Activity = Find and return every line of the data that contains the word "adding".

---- Data for the task

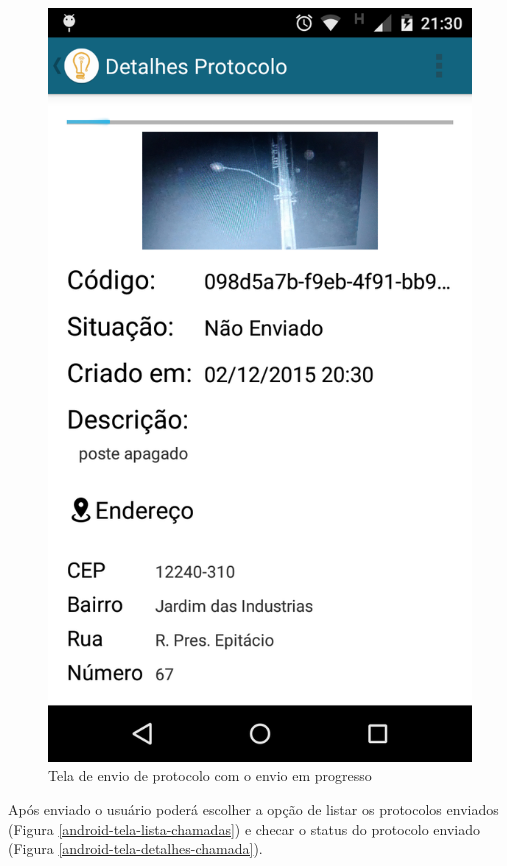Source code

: \documentclass[
	article,			%
	11pt,				%
	oneside,			%
	a4paper,			%
	english,			%
	brazil,				%
	sumario=tradicional
	]{abntex2}
\begin{document}
\begin{figure}[!htbp]
\begin{minipage}{0.4\textwidth}
    \centering
    \caption{\label{android-tela-enviando}Tela de envio de protocolo com o envio em progresso}
    \includegraphics[scale=0.1]{android/6.png}
  \end{minipage}
\end{figure}

Após enviado o usuário poderá escolher a opção de listar os protocolos enviados (Figura \ref{android-tela-lista-chamadas}) e checar o status do protocolo enviado (Figura \ref{android-tela-detalhes-chamada}).
\end{document}
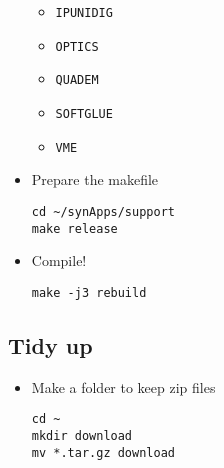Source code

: \documentclass[11pt]{article}
\begin{document}
\begin{itemize}
\begin{itemize}
\item \verb~IPUNIDIG~
\item \verb~OPTICS~
\item \verb~QUADEM~
\item \verb~SOFTGLUE~
\item \verb~VME~
\end{itemize}
\item Prepare the makefile
\begin{verbatim}
cd ~/synApps/support
make release
\end{verbatim}
\item Compile!
\begin{verbatim}
make -j3 rebuild
\end{verbatim}
\end{itemize}
\subsection{Tidy up}
\label{sec-1-3}
\begin{itemize}
\item Make a folder to keep zip files
\begin{verbatim}
cd ~
mkdir download
mv *.tar.gz download
\end{verbatim}
\end{itemize}
\end{document}

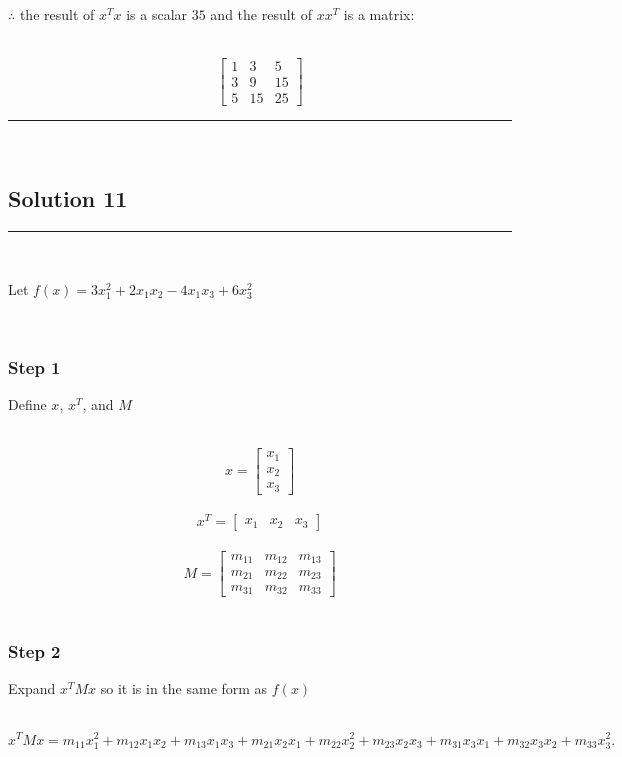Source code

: \documentclass{article}
\begin{document}
\vspace{0.5cm}

\parbox{\textwidth}{$\therefore$ the result of $x^{T}x$ is a scalar $35$ and the result of $xx^{T}$ is a matrix:}\\
$$\begin{bmatrix} 1 & 3 & 5 \\ 3 & 9 & 15 \\ 5 & 15 & 25 \end{bmatrix}$$

\noindent\rule{\textwidth}{0.4pt}\\
\newpage

\subsection*{Solution 11}

\noindent\rule{\textwidth}{0.4pt}\\

\parbox{\textwidth}{Let $f(x) =  3x^2_1 +2x_1x_2 -4x_1x_3 +6x^2_3$}\\

\subsubsection*{Step 1}
\parbox{\textwidth}{Define $x$, $x^{T}$, and $M$}\\
$$x = \begin{bmatrix} x_1 \\ x_2 \\ x_3 \end{bmatrix}$$\\
$$x^{T} = \begin{bmatrix} x_1 & x_2 & x_3 \end{bmatrix}$$\\
$$M = \begin{bmatrix} m_{11} & m_{12} & m_{13} \\ m_{21} & m_{22} & m_{23} \\ m_{31} & m_{32} & m_{33} \end{bmatrix}$$\\
\subsubsection*{Step 2}

\parbox{\textwidth}{Expand $x^{T}Mx$ so it is in the same form as $f(x)$}\\

$$x^T M x = m_{11}x_1^2 + m_{12}x_1x_2 + m_{13}x_1x_3 + m_{21}x_2x_1 + m_{22}x_2^2 + m_{23}x_2x_3 + m_{31}x_3x_1 + m_{32}x_3x_2 + m_{33}x_3^2.$$
\end{document}

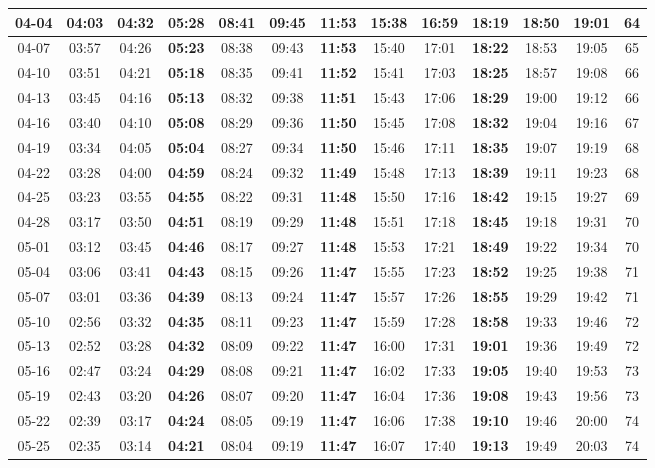 \begin{footnotesize}
\begin{longtable}{c | c | c | c | c | c | c | c | c | c | c | c | c}
		04-04&04:03&04:32&\textbf{05:28}&08:41&09:45&\textbf{11:53}&15:38&16:59&\textbf{18:19}&18:50&19:01&64\\\hline
		04-07&03:57&04:26&\textbf{05:23}&08:38&09:43&\textbf{11:53}&15:40&17:01&\textbf{18:22}&18:53&19:05&65\\\hline
		04-10&03:51&04:21&\textbf{05:18}&08:35&09:41&\textbf{11:52}&15:41&17:03&\textbf{18:25}&18:57&19:08&66\\\hline
		04-13&03:45&04:16&\textbf{05:13}&08:32&09:38&\textbf{11:51}&15:43&17:06&\textbf{18:29}&19:00&19:12&66\\\hline
		04-16&03:40&04:10&\textbf{05:08}&08:29&09:36&\textbf{11:50}&15:45&17:08&\textbf{18:32}&19:04&19:16&67\\\hline
		04-19&03:34&04:05&\textbf{05:04}&08:27&09:34&\textbf{11:50}&15:46&17:11&\textbf{18:35}&19:07&19:19&68\\\hline
		04-22&03:28&04:00&\textbf{04:59}&08:24&09:32&\textbf{11:49}&15:48&17:13&\textbf{18:39}&19:11&19:23&68\\\hline
		04-25&03:23&03:55&\textbf{04:55}&08:22&09:31&\textbf{11:48}&15:50&17:16&\textbf{18:42}&19:15&19:27&69\\\hline
		04-28&03:17&03:50&\textbf{04:51}&08:19&09:29&\textbf{11:48}&15:51&17:18&\textbf{18:45}&19:18&19:31&70\\\hline
		05-01&03:12&03:45&\textbf{04:46}&08:17&09:27&\textbf{11:48}&15:53&17:21&\textbf{18:49}&19:22&19:34&70\\\hline
		05-04&03:06&03:41&\textbf{04:43}&08:15&09:26&\textbf{11:47}&15:55&17:23&\textbf{18:52}&19:25&19:38&71\\\hline
		05-07&03:01&03:36&\textbf{04:39}&08:13&09:24&\textbf{11:47}&15:57&17:26&\textbf{18:55}&19:29&19:42&71\\\hline
		05-10&02:56&03:32&\textbf{04:35}&08:11&09:23&\textbf{11:47}&15:59&17:28&\textbf{18:58}&19:33&19:46&72\\\hline
		05-13&02:52&03:28&\textbf{04:32}&08:09&09:22&\textbf{11:47}&16:00&17:31&\textbf{19:01}&19:36&19:49&72\\\hline
		05-16&02:47&03:24&\textbf{04:29}&08:08&09:21&\textbf{11:47}&16:02&17:33&\textbf{19:05}&19:40&19:53&73\\\hline
		05-19&02:43&03:20&\textbf{04:26}&08:07&09:20&\textbf{11:47}&16:04&17:36&\textbf{19:08}&19:43&19:56&73\\\hline
		05-22&02:39&03:17&\textbf{04:24}&08:05&09:19&\textbf{11:47}&16:06&17:38&\textbf{19:10}&19:46&20:00&74\\\hline
		05-25&02:35&03:14&\textbf{04:21}&08:04&09:19&\textbf{11:47}&16:07&17:40&\textbf{19:13}&19:49&20:03&74\\\hline

\end{longtable}
\end{footnotesize}
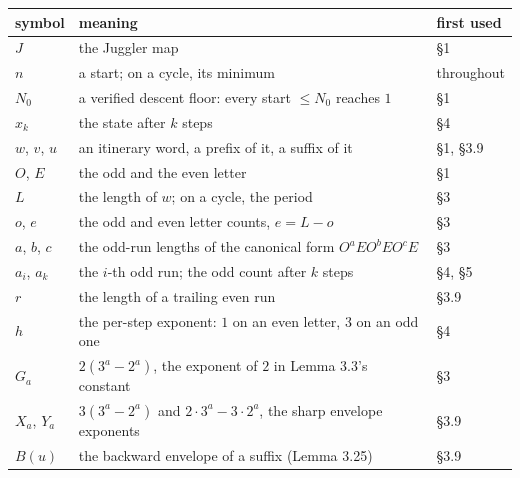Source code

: \documentclass[12pt]{article}
\begin{document}
\begingroup\small

\begin{longtable}[]{@{}
  >{\raggedright\arraybackslash}p{}
  >{\raggedright\arraybackslash}p{}
  >{\raggedright\arraybackslash}p{}@{}}
\toprule\noalign{}
\begin{minipage}[b]{\linewidth}\raggedright
symbol
\end{minipage} & \begin{minipage}[b]{\linewidth}\raggedright
meaning
\end{minipage} & \begin{minipage}[b]{\linewidth}\raggedright
first used
\end{minipage} \\
\midrule\noalign{}
\endhead
\bottomrule\noalign{}
\endfoot
\bottomrule\noalign{}
\endlastfoot
\(J\) & the Juggler map & §1 \\
\(n\) & a start; on a cycle, its minimum & throughout \\
\(N_0\) & a verified descent floor: every start \(\le N_0\) reaches
\(1\) & §1 \\
\(x_k\) & the state after \(k\) steps & §4 \\
\(w\), \(v\), \(u\) & an itinerary word, a prefix of it, a suffix of it
& §1, §3.9 \\
\(O\), \(E\) & the odd and the even letter & §1 \\
\(L\) & the length of \(w\); on a cycle, the period & §3 \\
\(o\), \(e\) & the odd and even letter counts, \(e=L-o\) & §3 \\
\(a\), \(b\), \(c\) & the odd-run lengths of the canonical form
\(O^aEO^bEO^cE\) & §3 \\
\(a_i\), \(a_k\) & the \(i\)-th odd run; the odd count after \(k\) steps
& §4, §5 \\
\(r\) & the length of a trailing even run & §3.9 \\
\(h\) & the per-step exponent: \(1\) on an even letter, \(3\) on an odd
one & §4 \\
\(G_a\) & \(2(3^a-2^a)\), the exponent of \(2\) in Lemma 3.3's constant
& §3 \\
\(X_a\), \(Y_a\) & \(3(3^a-2^a)\) and \(2\cdot3^a-3\cdot2^a\), the sharp
envelope exponents & §3.9 \\
\(B(u)\) & the backward envelope of a suffix (Lemma 3.25) & §3.9 \\

\end{longtable}
\end{document}

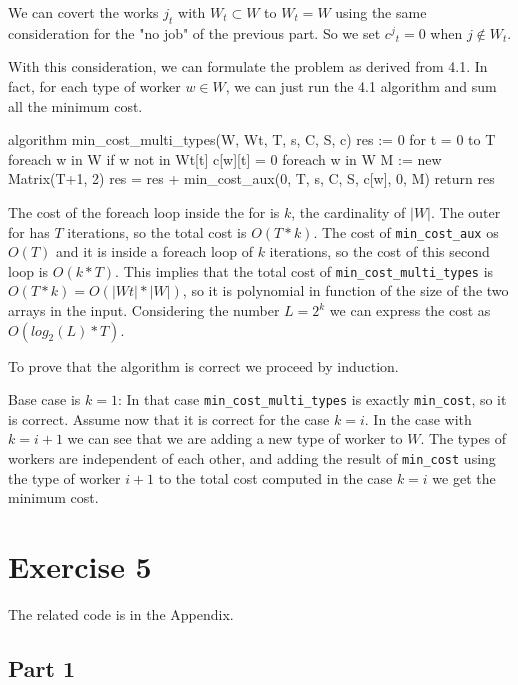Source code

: \documentclass[paper=a4, fontsize=11pt]{scrartcl} %
\numberwithin{equation}{section} %
\numberwithin{figure}{section} %
\numberwithin{table}{section} %
\begin{document}
We can covert the works $j_t$ with $W_t \subset W$ to $W_t = W$ using the same consideration for the "no job" of the previous part.
So we set ${c^j}_t = 0$ when $j \notin W_t$.

With this consideration, we can formulate the problem as derived from 4.1.
In fact, for each type of worker $w \in W$, we can just run the 4.1 algorithm and sum all the minimum cost.

\begin{pseudo}
algorithm min_cost_multi_types(W, Wt, T, s, C, S, c)
    res := 0
    for t = 0 to T
        foreach w in W
            if w not in Wt[t]
                c[w][t] = 0
    foreach w in W
        M := new Matrix(T+1, 2)
        res = res + min_cost_aux(0, T, s, C, S, c[w], 0, M)
    return res
\end{pseudo}

The cost of the foreach loop inside the for is $k$, the cardinality of $|W|$.
The outer for has $T$ iterations, so the total cost is $O(T*k)$.
The cost of \verb|min_cost_aux| os $O(T)$ and it is inside a foreach loop of $k$ iterations, so the cost of this second loop is $O(k*T)$.
This implies that the total cost of \verb|min_cost_multi_types| is $O(T*k) = O(|Wt|*|W|)$, so it is polynomial in function of the size of the two arrays in the input.
Considering the number $L = 2^k$ we can express the cost as $O(log_2(L)*T)$.

To prove that the algorithm is correct we proceed by induction.

Base case is $k=1$: In that case \verb|min_cost_multi_types| is exactly \verb|min_cost|, so it is correct.
Assume now that it is correct for the case $k = i$.
In the case with $k = i+1$ we can see that we are adding a new type of worker to $W$.
The types of workers are independent of each other, and adding the result of \verb|min_cost| using the type of worker $i+1$ to the total cost computed in the case $k=i$ we get the minimum cost.



\newpage
\section*{Exercise 5}

The related code is in the Appendix.

\subsection*{Part 1}
\end{document}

--------

Written reply =
In the case with $k = i+1$ we can see that we are adding a new type of worker to $W$.
The types of workers are independent of each other, and adding the result of \verb|min_cost| using the type of worker $i+1$ to the total cost computed in the case $k=i$ we get the minimum cost.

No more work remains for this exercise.